WHAT YOU NEED TO DO: In the listing below, look for "energy" and copy every line that has it.

GIVEN DATA:
┌────────

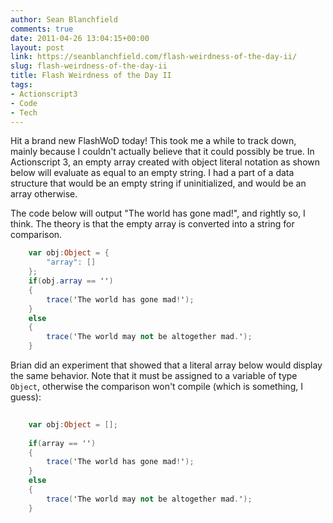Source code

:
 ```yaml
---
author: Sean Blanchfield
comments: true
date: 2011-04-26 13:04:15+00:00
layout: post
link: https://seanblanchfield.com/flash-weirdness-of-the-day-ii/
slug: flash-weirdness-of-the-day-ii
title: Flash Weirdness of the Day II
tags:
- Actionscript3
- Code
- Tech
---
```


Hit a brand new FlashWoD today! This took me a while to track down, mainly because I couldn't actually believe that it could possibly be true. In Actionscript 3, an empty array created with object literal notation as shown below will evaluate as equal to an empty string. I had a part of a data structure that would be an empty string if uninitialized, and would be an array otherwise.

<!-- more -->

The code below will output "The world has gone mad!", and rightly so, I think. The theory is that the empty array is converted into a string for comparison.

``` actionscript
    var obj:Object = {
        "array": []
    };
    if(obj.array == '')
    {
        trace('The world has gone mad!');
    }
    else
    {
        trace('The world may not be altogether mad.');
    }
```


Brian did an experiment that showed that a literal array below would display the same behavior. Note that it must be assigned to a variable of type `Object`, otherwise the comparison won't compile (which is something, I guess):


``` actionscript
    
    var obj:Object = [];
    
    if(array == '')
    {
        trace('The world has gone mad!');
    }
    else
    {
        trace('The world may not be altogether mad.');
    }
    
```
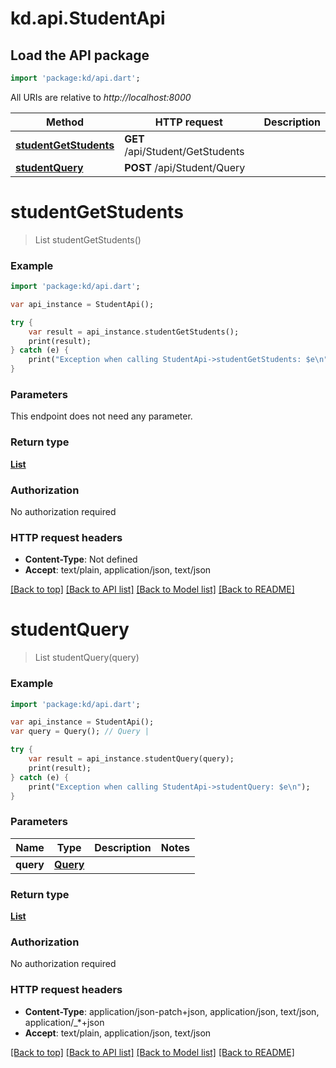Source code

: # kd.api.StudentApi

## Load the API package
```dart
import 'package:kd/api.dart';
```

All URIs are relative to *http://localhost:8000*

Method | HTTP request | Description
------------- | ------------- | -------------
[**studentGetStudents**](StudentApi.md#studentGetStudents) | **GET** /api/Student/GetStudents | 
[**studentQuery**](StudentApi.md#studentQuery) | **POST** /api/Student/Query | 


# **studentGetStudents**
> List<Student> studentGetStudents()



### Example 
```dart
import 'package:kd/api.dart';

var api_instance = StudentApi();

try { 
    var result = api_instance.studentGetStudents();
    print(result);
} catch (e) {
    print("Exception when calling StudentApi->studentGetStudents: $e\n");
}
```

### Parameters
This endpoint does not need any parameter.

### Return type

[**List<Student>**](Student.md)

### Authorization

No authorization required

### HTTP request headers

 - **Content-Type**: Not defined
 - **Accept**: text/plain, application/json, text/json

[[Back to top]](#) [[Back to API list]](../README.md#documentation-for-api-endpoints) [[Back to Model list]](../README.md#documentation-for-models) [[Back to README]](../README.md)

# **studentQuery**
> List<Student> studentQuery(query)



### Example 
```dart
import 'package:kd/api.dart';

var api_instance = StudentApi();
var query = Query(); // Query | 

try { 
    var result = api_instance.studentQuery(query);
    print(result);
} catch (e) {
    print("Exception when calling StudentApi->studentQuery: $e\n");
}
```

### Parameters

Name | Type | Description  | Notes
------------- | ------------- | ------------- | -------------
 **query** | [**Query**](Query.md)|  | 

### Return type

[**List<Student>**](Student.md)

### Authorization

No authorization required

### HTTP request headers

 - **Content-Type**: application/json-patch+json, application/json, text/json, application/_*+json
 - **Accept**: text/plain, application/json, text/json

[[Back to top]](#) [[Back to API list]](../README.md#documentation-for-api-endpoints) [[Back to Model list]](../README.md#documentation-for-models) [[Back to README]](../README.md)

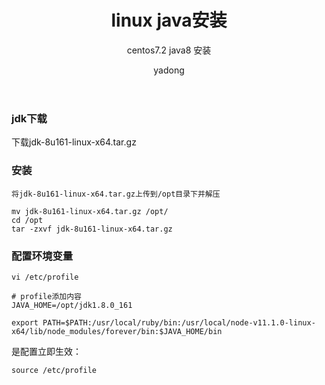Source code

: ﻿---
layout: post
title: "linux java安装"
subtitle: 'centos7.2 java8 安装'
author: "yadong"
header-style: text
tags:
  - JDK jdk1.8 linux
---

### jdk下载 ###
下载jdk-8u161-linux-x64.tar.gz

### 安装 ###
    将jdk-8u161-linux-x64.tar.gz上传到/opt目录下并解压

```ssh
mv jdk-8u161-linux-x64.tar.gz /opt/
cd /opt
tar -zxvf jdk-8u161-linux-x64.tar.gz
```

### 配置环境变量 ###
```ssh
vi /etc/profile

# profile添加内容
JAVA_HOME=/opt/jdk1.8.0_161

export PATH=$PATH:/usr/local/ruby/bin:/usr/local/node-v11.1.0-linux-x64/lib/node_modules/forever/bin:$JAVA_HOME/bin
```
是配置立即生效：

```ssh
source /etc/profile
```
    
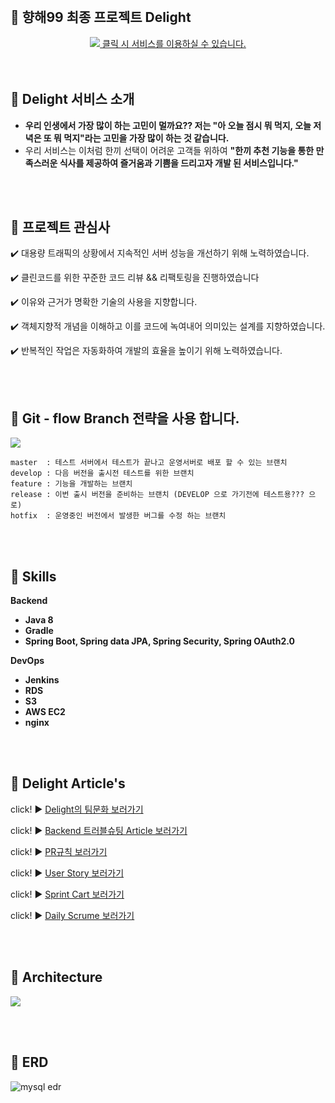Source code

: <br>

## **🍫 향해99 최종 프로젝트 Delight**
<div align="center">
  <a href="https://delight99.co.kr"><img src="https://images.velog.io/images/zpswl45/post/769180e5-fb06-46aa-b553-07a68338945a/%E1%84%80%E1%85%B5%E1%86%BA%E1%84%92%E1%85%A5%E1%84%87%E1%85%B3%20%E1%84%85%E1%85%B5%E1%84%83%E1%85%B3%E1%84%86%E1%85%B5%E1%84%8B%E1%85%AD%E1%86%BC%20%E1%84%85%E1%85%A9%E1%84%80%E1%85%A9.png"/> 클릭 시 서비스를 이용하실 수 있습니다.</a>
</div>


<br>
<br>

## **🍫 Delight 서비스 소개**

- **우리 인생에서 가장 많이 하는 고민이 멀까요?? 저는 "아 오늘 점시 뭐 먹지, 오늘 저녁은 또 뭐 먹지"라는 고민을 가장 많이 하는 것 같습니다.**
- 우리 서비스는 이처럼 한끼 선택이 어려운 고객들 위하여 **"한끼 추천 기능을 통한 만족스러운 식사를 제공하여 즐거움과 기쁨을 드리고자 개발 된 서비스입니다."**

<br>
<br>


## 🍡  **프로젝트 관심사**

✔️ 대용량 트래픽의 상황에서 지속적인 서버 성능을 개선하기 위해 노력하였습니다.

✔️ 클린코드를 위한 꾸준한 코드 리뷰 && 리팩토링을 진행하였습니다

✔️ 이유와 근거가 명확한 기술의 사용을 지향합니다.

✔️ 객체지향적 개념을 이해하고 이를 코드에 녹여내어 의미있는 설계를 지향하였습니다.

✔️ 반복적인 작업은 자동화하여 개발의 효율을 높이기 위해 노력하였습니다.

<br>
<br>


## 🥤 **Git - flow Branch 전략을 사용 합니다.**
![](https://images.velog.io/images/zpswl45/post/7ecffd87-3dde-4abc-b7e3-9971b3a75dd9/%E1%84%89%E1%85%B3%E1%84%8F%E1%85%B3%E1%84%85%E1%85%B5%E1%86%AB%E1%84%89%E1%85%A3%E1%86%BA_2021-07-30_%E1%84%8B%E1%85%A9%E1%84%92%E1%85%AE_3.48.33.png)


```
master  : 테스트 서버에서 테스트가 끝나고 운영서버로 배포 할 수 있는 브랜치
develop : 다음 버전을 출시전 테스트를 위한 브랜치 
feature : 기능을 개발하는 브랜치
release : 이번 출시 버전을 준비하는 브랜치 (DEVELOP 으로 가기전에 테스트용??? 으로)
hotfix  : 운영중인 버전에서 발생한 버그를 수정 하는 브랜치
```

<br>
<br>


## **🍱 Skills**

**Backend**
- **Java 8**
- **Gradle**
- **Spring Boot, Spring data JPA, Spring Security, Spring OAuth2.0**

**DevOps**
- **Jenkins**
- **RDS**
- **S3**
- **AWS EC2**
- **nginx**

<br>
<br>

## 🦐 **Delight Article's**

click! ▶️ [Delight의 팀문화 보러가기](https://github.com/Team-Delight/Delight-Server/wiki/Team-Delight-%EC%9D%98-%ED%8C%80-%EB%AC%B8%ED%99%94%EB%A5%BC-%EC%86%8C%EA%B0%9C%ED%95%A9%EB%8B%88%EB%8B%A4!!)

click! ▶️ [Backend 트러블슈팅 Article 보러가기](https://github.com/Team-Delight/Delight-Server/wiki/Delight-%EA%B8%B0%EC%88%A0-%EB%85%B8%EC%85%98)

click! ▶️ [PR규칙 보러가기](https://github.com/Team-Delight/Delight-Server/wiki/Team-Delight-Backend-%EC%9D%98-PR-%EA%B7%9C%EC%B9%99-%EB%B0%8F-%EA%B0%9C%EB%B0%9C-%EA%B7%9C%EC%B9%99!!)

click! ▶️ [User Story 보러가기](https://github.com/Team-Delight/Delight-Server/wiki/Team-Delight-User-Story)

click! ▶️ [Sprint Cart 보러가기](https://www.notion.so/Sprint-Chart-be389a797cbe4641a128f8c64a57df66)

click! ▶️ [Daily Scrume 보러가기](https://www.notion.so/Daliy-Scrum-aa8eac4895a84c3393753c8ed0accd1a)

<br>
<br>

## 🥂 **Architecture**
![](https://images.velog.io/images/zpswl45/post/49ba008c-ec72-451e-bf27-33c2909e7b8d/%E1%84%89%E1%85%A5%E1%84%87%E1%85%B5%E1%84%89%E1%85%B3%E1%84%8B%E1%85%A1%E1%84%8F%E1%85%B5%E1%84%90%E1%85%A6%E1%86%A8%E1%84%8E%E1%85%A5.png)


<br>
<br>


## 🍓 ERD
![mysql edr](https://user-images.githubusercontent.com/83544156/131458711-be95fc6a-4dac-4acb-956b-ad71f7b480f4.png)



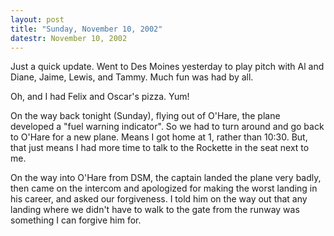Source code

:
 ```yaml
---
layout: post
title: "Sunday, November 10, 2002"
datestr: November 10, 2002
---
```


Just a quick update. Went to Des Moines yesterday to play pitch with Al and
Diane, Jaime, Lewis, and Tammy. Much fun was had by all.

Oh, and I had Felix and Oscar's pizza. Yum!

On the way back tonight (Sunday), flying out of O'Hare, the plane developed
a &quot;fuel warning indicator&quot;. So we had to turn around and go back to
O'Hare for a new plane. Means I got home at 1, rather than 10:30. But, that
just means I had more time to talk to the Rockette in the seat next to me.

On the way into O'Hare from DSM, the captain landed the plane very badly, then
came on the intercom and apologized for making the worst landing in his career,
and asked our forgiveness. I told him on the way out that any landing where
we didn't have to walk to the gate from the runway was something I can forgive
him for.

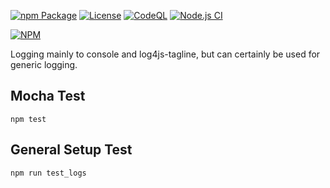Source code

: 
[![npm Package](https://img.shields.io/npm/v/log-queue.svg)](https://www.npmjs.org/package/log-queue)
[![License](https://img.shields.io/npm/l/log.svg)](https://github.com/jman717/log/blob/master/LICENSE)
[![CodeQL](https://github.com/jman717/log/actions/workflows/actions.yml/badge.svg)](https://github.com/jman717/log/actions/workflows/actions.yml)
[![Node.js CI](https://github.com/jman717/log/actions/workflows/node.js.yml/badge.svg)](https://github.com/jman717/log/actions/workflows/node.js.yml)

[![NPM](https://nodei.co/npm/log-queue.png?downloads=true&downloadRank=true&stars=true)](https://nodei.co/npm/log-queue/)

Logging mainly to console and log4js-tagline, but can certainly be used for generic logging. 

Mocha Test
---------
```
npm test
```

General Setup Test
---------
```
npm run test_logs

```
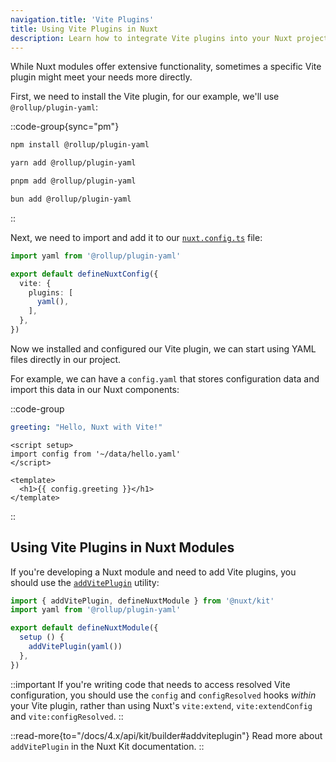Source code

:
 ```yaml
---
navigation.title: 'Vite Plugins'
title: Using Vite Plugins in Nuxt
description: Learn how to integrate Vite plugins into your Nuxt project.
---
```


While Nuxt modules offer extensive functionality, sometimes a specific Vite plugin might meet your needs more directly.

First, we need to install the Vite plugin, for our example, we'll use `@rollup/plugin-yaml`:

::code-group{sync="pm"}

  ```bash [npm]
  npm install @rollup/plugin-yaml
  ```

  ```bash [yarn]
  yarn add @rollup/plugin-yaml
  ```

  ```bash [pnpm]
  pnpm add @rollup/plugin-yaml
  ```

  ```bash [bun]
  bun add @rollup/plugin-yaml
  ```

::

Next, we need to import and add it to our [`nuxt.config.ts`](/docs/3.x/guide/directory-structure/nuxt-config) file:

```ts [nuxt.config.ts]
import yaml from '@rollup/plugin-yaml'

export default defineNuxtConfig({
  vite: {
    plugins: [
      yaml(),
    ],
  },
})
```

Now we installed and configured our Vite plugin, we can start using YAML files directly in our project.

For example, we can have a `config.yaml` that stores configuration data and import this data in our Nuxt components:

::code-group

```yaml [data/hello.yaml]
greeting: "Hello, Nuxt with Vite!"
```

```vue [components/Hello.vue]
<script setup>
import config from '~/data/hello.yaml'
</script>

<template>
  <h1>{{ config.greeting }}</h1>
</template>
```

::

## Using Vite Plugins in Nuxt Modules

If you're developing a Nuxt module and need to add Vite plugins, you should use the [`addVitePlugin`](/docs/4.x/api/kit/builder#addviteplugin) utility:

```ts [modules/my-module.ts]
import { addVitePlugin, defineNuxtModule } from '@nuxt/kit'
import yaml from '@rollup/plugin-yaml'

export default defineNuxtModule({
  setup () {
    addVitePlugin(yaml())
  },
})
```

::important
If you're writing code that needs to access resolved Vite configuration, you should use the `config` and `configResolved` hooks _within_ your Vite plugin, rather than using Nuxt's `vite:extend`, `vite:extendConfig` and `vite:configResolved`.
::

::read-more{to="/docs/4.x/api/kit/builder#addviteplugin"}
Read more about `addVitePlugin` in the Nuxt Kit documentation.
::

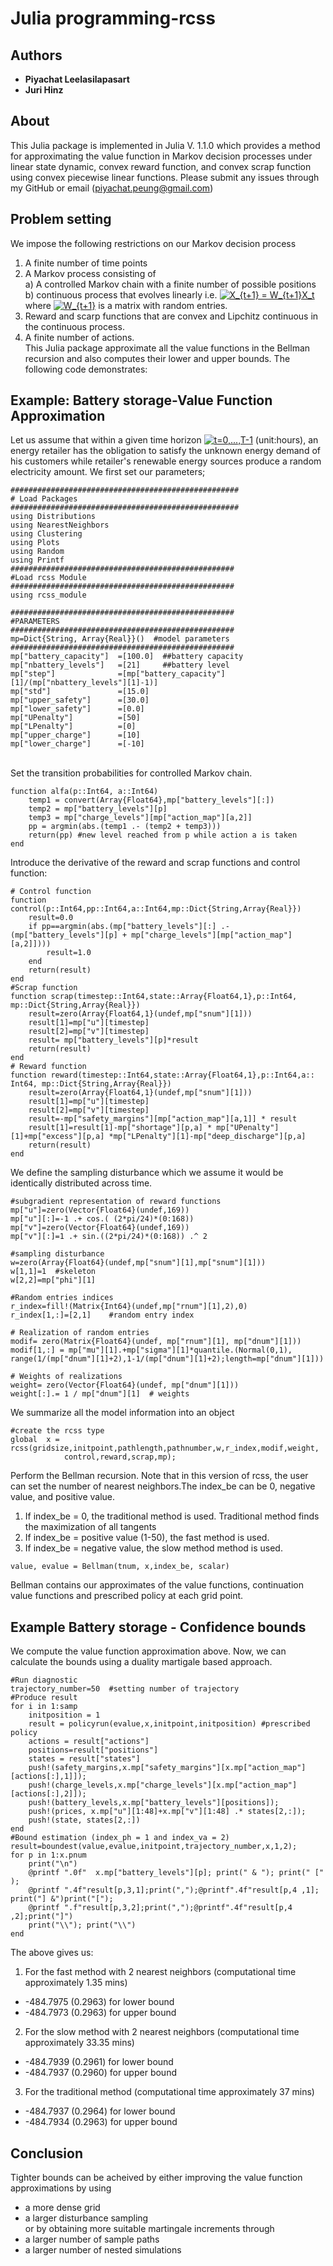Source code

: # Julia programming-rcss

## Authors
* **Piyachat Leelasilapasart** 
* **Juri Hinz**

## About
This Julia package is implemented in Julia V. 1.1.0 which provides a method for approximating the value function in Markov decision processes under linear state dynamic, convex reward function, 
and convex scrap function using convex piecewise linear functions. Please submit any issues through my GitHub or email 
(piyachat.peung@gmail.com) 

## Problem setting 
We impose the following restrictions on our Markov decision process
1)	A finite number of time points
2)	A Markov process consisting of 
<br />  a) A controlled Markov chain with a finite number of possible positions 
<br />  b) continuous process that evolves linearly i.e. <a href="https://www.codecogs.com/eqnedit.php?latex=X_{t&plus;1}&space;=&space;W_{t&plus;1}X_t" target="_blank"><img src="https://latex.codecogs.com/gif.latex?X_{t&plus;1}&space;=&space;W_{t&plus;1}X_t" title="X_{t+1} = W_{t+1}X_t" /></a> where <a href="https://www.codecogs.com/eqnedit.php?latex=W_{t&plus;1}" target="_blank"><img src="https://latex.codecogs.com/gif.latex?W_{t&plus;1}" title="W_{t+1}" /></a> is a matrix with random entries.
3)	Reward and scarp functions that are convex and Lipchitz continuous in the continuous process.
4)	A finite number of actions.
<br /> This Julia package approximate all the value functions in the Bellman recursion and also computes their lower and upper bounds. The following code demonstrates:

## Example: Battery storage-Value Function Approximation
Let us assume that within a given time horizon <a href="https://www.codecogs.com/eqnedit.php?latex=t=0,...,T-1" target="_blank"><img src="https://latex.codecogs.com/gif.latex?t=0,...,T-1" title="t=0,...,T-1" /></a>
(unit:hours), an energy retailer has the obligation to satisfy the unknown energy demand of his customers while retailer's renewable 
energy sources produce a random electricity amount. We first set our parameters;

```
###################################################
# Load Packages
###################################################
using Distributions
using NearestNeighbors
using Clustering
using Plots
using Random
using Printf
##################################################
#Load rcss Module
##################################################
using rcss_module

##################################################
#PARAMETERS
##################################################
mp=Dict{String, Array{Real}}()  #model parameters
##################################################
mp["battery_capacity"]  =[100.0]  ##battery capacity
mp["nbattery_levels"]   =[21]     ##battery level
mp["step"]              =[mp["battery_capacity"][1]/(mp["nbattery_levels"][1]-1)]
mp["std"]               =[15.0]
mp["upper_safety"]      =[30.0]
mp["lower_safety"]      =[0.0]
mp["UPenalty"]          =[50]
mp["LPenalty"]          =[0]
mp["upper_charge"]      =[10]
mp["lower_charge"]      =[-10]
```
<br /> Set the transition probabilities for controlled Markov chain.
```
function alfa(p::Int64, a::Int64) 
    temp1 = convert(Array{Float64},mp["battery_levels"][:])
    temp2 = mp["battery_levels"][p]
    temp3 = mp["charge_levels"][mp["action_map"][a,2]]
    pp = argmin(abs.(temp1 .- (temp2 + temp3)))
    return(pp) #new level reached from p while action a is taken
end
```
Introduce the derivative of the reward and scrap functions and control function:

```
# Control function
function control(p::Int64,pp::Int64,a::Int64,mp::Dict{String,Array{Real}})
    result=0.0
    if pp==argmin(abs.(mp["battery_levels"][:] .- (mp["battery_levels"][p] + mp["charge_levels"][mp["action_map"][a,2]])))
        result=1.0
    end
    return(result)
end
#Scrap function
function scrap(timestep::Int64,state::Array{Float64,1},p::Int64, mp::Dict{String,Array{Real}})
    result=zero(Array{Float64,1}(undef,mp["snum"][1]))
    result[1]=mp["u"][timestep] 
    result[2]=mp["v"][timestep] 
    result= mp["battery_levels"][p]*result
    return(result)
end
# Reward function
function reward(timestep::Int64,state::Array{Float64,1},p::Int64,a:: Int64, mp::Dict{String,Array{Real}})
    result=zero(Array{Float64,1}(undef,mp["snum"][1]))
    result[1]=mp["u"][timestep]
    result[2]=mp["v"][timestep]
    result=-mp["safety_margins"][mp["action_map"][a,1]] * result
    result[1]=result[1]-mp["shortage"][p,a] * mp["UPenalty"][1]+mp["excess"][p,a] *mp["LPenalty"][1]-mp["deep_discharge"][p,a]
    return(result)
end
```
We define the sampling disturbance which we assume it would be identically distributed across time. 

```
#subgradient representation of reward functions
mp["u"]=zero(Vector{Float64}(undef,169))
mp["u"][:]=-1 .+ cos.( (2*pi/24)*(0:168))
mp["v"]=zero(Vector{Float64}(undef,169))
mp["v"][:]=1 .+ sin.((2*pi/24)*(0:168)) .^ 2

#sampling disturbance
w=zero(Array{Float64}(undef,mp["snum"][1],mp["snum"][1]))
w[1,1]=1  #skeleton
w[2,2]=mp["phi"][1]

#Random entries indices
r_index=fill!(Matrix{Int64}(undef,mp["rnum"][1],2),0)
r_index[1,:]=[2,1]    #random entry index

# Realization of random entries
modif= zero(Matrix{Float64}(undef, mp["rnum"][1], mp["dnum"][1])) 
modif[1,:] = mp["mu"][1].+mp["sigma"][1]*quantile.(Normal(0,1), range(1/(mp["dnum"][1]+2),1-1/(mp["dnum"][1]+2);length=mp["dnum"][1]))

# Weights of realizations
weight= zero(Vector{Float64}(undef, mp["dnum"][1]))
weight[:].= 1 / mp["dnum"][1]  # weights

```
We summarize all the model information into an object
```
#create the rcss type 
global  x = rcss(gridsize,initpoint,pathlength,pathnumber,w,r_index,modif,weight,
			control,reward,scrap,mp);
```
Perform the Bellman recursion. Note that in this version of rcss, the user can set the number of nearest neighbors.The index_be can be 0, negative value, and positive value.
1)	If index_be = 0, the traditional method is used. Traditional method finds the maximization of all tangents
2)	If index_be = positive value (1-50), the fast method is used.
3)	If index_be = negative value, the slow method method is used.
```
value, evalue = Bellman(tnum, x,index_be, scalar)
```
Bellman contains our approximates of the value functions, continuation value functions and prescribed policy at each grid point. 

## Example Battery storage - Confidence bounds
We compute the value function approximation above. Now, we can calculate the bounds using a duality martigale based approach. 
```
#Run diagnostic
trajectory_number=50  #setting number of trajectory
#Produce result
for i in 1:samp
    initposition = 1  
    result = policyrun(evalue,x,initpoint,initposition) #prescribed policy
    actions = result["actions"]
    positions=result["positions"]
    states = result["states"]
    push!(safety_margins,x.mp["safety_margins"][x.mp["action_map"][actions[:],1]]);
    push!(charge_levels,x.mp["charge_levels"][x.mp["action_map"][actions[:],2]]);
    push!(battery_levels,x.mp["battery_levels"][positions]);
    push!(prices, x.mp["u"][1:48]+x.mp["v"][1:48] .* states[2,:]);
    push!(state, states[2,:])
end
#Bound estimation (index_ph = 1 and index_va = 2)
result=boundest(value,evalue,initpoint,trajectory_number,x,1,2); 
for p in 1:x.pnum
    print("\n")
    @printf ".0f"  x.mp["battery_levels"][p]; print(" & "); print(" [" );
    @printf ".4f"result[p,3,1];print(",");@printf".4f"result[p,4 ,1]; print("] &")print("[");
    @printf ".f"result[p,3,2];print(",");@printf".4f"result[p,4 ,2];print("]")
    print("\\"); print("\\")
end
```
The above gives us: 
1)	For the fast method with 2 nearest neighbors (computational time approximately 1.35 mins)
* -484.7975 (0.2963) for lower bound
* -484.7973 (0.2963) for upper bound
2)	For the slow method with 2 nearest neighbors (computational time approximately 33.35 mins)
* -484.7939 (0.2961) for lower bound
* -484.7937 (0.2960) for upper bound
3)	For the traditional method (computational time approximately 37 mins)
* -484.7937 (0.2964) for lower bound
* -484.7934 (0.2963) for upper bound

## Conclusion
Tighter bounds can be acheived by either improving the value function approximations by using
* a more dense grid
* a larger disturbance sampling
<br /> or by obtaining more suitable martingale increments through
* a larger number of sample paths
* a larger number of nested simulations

└────────

RESPONSE AREA:
(unit:hours), an energy retailer has the obligation to satisfy the unknown energy demand of his customers while retailer's renewable 
energy sources produce a random electricity amount. We first set our parameters;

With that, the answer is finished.